Laser-induced operations with charge qubits in a double-well nanostructure

TL;DR

This paper investigates laser-driven charge qubit operations in a double quantum dot system, identifying optimal laser tuning strategies and providing analytical and numerical results for quantum gate implementation.

Contribution

It introduces a theoretical approach to optimize laser-induced charge qubit operations in double quantum dots, including pulse parameter determination for quantum gates.

Findings

Optimal laser frequency tuning between excited states enhances operation fidelity.

Analytical results agree with numerical simulations.

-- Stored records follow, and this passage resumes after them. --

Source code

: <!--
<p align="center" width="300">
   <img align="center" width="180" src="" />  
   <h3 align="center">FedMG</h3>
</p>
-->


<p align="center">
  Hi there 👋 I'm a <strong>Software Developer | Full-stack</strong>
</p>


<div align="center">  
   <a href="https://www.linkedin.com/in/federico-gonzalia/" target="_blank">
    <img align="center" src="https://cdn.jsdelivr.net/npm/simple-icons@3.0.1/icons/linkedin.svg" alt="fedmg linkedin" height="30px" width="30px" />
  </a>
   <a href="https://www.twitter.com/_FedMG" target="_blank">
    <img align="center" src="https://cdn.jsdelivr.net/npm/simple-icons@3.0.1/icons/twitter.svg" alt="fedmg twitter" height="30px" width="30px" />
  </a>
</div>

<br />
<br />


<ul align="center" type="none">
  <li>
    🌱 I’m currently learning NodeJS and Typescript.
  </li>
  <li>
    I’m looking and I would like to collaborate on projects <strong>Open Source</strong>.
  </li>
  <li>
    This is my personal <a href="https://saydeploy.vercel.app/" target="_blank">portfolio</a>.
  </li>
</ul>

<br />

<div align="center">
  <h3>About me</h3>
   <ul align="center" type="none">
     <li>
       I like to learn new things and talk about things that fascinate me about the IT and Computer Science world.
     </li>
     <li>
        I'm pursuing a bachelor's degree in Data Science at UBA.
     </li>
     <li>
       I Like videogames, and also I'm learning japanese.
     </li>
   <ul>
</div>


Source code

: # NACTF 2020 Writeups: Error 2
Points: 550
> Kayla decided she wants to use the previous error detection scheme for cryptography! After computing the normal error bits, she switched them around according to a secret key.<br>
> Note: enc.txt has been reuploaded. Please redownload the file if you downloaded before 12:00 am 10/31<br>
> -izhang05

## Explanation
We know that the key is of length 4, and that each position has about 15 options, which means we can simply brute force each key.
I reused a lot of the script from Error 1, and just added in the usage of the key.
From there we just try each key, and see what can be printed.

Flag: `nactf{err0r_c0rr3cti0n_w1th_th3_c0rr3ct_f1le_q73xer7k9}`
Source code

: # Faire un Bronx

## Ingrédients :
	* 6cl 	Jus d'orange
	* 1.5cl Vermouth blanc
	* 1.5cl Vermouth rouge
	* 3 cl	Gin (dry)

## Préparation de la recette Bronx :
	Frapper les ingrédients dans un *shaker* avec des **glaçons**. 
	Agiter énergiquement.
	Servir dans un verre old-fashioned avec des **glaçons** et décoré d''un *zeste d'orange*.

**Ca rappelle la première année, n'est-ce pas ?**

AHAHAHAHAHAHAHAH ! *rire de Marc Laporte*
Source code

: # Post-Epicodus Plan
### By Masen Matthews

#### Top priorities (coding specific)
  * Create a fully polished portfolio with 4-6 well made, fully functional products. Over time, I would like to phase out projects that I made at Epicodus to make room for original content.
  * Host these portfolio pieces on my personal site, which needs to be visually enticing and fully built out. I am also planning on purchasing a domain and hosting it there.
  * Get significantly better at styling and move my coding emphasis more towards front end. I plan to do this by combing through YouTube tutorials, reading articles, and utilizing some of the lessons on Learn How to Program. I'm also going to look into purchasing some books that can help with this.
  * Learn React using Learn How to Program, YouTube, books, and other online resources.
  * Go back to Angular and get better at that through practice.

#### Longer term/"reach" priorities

Pulse parameters for quantum NOT operation are specified.

Abstract

We present the results of theoretical studies on operations with charge qubits in the system composed of two tunnel-coupled semiconductor quantum dots whose two lowest states (localized in different dots) define the logical qubit states while two excited states (delocalized between the dots) serve for the electron transfer from one dot to another under the influence of the laser pulse. It is shown that in the case of small energy separation between the excited levels, the optimal (from the viewpoint of minimal single-qubit operation time and maximum operation fidelity) strategy is to tune the laser frequency between the excited levels. The pulse parameters for implementation of the quantum NOT operation are determined. Analytical results obtained in the rotating-wave approximation are confirmed by rigorous numerical calculations.